### [Task item]
Determine the count of lines in the following entries that contain the string "dict". Write only the number.

### [Supplied material]
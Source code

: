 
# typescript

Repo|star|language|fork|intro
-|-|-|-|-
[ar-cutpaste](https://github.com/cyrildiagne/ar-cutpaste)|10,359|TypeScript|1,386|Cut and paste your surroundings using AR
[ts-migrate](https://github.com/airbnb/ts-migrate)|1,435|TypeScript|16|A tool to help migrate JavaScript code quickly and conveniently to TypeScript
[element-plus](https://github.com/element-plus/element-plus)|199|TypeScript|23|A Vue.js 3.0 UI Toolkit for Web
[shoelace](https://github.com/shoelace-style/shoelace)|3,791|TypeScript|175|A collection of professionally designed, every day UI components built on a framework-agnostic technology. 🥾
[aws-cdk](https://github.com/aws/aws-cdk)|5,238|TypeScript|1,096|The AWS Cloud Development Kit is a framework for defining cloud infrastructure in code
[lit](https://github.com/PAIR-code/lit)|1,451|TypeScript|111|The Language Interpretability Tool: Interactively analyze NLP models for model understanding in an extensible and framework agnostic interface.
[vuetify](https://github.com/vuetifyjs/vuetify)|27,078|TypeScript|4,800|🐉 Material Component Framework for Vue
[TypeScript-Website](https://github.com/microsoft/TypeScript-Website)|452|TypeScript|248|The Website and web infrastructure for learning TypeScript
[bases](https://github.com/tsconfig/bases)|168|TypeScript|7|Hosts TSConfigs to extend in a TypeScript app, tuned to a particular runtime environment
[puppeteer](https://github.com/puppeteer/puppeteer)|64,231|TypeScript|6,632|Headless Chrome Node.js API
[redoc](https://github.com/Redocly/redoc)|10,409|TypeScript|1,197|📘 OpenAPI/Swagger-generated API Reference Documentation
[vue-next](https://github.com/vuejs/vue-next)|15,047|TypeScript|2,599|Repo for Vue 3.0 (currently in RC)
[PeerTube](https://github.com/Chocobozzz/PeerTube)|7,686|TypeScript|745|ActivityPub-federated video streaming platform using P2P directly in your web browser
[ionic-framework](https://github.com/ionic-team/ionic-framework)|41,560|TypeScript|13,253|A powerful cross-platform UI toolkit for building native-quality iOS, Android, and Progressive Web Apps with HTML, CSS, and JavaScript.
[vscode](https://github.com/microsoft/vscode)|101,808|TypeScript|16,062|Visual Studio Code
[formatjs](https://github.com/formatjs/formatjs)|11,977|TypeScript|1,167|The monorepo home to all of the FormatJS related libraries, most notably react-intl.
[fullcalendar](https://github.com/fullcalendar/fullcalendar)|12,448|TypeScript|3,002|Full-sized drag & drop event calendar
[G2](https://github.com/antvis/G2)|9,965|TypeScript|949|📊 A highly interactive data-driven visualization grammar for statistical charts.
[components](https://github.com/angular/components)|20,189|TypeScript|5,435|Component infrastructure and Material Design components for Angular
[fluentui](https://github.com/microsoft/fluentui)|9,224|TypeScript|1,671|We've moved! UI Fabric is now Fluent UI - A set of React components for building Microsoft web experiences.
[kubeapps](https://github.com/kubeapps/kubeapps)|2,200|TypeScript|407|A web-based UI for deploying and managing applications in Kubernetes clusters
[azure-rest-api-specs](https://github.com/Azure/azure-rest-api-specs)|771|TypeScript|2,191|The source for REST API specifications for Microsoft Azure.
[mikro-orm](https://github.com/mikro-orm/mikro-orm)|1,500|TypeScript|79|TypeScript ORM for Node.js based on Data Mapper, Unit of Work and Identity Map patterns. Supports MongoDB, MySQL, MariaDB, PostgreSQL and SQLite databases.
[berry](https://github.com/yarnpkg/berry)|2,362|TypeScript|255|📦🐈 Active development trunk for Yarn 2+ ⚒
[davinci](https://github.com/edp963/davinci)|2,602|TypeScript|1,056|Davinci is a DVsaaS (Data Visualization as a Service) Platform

---

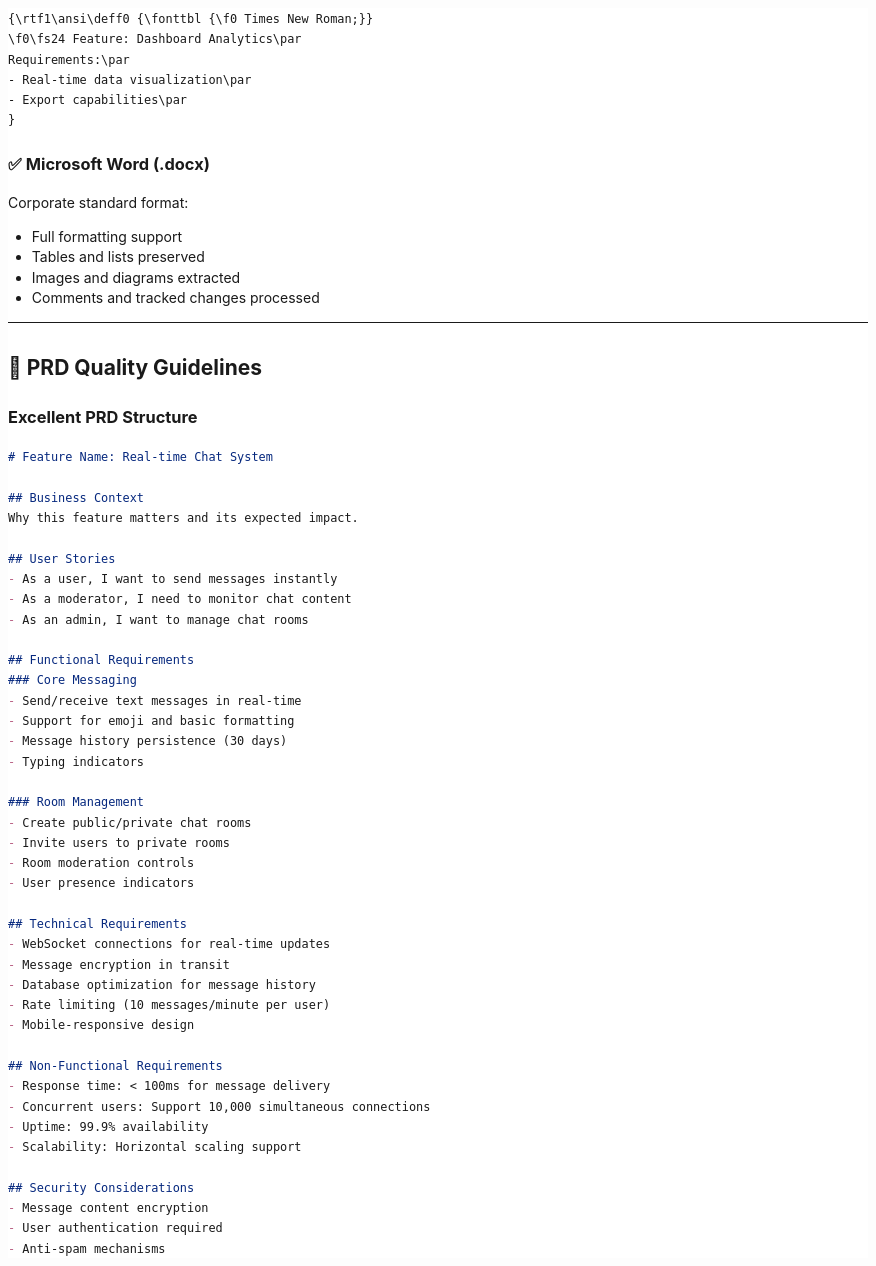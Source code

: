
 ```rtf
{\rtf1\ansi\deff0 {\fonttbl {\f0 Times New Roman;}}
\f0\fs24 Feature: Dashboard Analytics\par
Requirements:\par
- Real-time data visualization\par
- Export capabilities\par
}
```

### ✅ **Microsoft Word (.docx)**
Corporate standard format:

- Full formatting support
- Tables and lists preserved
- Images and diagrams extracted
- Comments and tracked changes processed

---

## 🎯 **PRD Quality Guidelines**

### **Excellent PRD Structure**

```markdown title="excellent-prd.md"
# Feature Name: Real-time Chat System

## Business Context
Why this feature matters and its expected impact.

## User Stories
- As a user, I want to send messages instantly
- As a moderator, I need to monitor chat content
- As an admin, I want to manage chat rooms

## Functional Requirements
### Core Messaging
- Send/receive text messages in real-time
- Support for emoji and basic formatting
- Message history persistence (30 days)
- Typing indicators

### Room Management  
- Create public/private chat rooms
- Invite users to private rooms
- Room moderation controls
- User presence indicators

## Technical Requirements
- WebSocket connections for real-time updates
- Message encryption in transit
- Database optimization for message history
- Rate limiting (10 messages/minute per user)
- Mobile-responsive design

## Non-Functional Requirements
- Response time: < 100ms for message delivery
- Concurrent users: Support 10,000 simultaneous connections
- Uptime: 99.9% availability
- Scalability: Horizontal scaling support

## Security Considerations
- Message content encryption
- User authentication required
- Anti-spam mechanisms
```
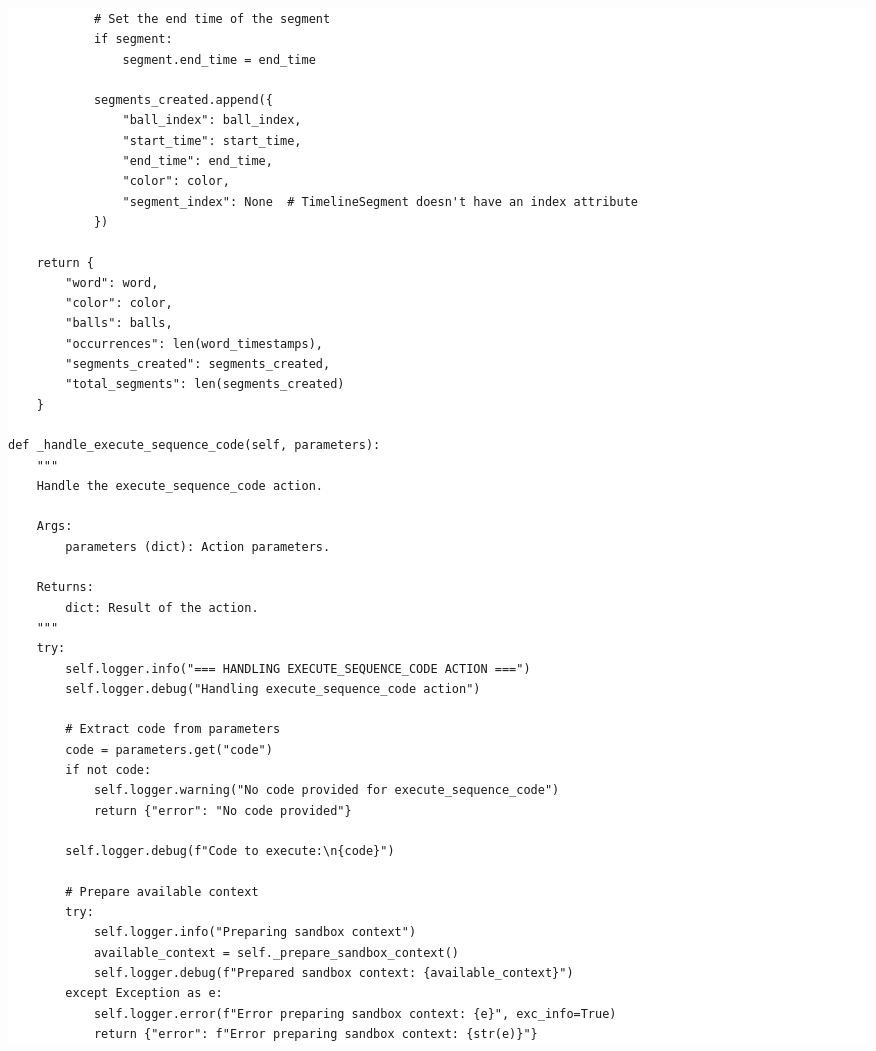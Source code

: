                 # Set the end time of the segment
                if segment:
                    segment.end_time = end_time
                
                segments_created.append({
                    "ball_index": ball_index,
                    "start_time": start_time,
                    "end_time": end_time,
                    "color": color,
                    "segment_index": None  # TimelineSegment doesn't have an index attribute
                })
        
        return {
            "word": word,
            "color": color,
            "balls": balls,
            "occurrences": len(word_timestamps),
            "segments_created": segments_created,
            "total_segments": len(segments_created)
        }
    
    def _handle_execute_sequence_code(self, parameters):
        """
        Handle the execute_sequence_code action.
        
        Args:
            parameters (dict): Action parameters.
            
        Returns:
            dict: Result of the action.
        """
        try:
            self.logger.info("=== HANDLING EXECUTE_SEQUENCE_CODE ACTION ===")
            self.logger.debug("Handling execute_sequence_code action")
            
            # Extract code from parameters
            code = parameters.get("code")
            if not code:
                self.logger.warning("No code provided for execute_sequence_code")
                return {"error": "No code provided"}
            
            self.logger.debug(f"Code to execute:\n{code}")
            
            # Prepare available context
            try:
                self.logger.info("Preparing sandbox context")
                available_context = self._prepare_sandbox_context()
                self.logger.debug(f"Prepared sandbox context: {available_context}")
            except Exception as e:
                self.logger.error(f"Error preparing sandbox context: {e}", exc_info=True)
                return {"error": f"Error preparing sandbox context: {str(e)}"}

---

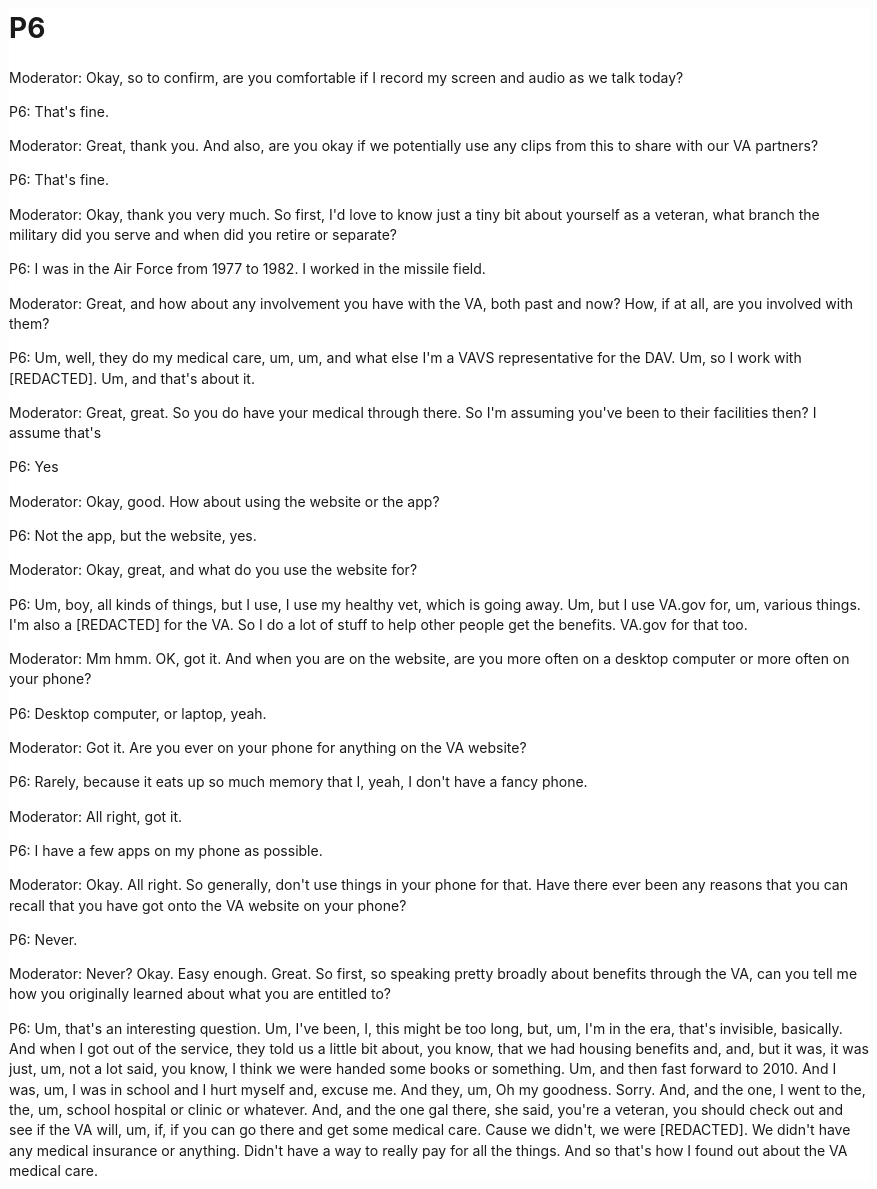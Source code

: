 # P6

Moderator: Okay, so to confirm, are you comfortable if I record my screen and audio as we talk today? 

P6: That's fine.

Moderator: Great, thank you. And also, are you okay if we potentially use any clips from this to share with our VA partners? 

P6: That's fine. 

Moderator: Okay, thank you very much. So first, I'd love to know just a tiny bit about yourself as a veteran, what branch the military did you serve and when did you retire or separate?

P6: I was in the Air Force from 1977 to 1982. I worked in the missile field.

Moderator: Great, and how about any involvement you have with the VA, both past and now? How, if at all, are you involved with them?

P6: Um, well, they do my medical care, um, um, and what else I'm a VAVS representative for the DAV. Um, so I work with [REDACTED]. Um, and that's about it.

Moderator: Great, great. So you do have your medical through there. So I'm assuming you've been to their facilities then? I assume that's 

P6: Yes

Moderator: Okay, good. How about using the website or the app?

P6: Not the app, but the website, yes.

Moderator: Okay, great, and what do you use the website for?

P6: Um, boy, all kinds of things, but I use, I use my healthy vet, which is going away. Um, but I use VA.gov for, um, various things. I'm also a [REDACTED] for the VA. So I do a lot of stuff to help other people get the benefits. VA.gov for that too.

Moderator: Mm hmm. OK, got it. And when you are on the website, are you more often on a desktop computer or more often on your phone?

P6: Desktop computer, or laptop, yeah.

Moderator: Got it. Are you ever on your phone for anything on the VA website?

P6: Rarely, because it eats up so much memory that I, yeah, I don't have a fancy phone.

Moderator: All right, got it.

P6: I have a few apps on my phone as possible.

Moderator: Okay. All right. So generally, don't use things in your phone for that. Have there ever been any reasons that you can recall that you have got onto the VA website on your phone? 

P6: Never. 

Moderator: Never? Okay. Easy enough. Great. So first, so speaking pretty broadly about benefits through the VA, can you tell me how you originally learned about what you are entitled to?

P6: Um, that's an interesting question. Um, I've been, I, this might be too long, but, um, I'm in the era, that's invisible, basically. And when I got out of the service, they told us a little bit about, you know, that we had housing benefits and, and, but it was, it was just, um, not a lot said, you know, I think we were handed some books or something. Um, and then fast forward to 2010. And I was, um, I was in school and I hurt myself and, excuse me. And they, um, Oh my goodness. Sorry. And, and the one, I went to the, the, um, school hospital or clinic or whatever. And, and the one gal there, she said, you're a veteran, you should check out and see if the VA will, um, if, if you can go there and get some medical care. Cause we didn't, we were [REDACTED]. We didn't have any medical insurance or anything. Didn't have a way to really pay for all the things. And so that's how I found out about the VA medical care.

### [Answer to this exercise]
2